- **Exercise details**
From the line containing "LISTA PARA PRODUCCIÓN**" down to the last line of the data, output each line word for word and include nothing else.
+-------+
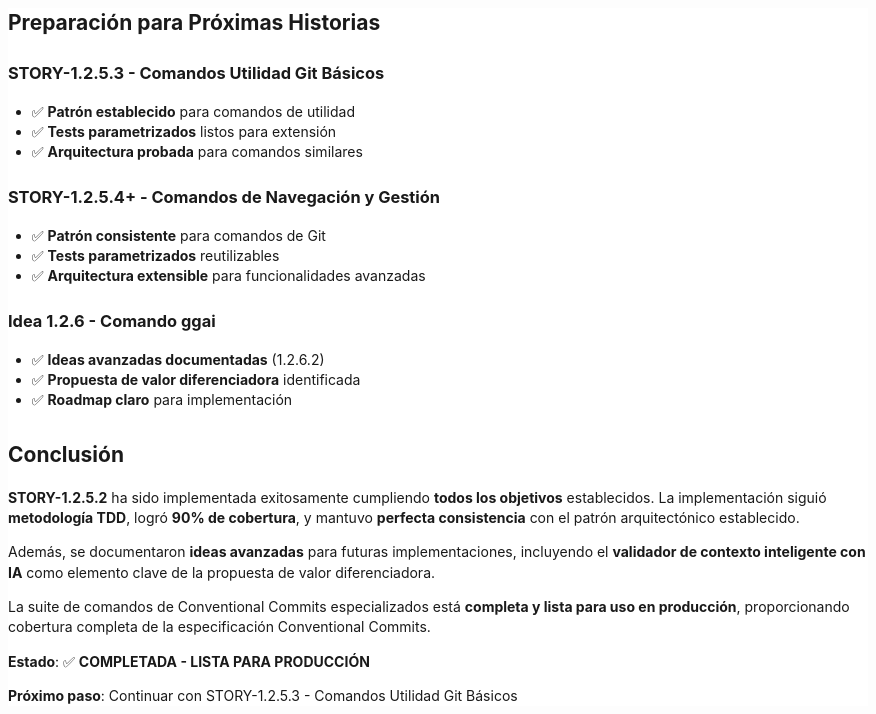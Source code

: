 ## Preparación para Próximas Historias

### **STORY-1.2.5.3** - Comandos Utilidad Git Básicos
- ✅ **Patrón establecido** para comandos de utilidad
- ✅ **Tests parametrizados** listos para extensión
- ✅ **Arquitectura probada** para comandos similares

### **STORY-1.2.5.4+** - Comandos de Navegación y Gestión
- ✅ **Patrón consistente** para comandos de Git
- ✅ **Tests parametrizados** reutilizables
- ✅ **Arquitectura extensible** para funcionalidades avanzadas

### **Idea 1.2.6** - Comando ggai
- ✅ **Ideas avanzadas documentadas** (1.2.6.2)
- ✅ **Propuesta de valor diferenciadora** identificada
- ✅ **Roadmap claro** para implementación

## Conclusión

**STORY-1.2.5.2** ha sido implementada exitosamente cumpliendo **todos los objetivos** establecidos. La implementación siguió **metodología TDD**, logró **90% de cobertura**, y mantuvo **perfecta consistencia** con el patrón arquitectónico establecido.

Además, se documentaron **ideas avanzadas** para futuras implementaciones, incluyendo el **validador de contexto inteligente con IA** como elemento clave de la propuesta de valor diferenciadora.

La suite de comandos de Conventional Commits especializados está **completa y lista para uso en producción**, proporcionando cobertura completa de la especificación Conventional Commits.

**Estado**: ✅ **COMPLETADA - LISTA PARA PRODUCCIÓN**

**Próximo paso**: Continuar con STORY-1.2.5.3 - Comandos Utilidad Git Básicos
+-------+
- **Result of this task**
**Estado**: ✅ **COMPLETADA - LISTA PARA PRODUCCIÓN**

**Próximo paso**: Continuar con STORY-1.2.5.3 - Comandos Utilidad Git Básicos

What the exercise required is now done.